### [RECORDS FOR THIS EXERCISE]
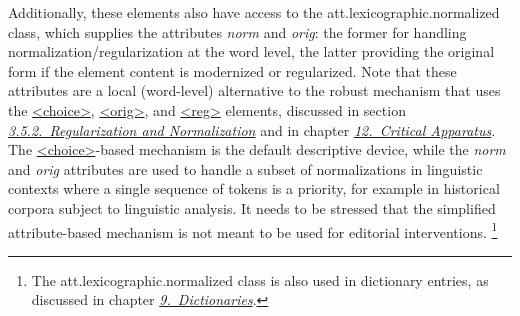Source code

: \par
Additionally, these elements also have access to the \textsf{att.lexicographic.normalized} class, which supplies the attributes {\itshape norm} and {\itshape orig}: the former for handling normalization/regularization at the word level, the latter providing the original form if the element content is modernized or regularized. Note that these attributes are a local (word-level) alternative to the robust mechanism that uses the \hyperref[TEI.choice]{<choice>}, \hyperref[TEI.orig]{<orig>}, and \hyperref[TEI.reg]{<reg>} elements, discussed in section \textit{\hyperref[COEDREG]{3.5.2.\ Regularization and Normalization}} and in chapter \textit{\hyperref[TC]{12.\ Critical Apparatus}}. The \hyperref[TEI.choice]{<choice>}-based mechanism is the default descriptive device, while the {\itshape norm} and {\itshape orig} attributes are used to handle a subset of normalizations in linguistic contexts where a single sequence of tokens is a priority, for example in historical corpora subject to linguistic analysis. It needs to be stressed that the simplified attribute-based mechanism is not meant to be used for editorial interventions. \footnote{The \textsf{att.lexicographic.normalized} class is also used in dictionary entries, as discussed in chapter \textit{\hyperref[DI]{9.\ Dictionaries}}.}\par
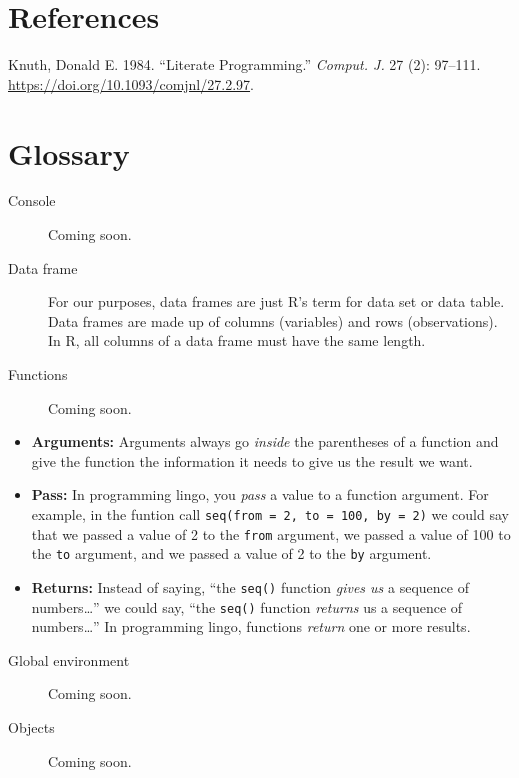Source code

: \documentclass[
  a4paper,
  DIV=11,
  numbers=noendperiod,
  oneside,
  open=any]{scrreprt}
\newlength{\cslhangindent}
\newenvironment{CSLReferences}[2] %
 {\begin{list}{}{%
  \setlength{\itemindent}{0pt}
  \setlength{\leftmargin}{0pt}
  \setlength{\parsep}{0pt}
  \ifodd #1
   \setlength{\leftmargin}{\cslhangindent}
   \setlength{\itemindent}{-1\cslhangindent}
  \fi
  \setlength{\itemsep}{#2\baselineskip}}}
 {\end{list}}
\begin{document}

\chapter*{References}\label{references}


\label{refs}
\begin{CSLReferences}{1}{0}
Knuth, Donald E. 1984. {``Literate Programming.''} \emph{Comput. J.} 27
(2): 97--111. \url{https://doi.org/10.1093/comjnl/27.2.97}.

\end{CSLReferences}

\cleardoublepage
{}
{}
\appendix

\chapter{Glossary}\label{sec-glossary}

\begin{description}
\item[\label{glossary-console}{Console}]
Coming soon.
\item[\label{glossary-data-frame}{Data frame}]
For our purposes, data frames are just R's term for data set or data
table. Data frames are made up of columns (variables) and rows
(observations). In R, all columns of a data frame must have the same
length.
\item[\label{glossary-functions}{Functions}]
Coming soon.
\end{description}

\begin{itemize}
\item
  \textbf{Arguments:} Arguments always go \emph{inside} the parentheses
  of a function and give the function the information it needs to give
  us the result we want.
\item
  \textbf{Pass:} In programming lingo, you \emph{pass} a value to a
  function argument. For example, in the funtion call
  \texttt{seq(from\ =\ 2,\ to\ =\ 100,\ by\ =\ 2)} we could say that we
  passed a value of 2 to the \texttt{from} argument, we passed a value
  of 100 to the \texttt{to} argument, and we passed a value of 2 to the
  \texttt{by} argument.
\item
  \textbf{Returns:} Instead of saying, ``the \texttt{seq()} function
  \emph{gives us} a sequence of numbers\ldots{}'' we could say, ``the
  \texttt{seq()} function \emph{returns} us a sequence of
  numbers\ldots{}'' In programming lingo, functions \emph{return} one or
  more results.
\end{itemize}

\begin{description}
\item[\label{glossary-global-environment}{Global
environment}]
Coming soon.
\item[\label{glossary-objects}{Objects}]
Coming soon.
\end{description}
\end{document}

### [TASK ITEM]
The lines from the one holding "more results." to the final line of the entries, both included, are what should be output, exactly and alone.

### [WRITTEN RESPONSE]
  more results.
\end{itemize}

\begin{description}
\item[\label{glossary-global-environment}{Global
environment}]
Coming soon.
\item[\label{glossary-objects}{Objects}]
Coming soon.
\end{description}
\end{document}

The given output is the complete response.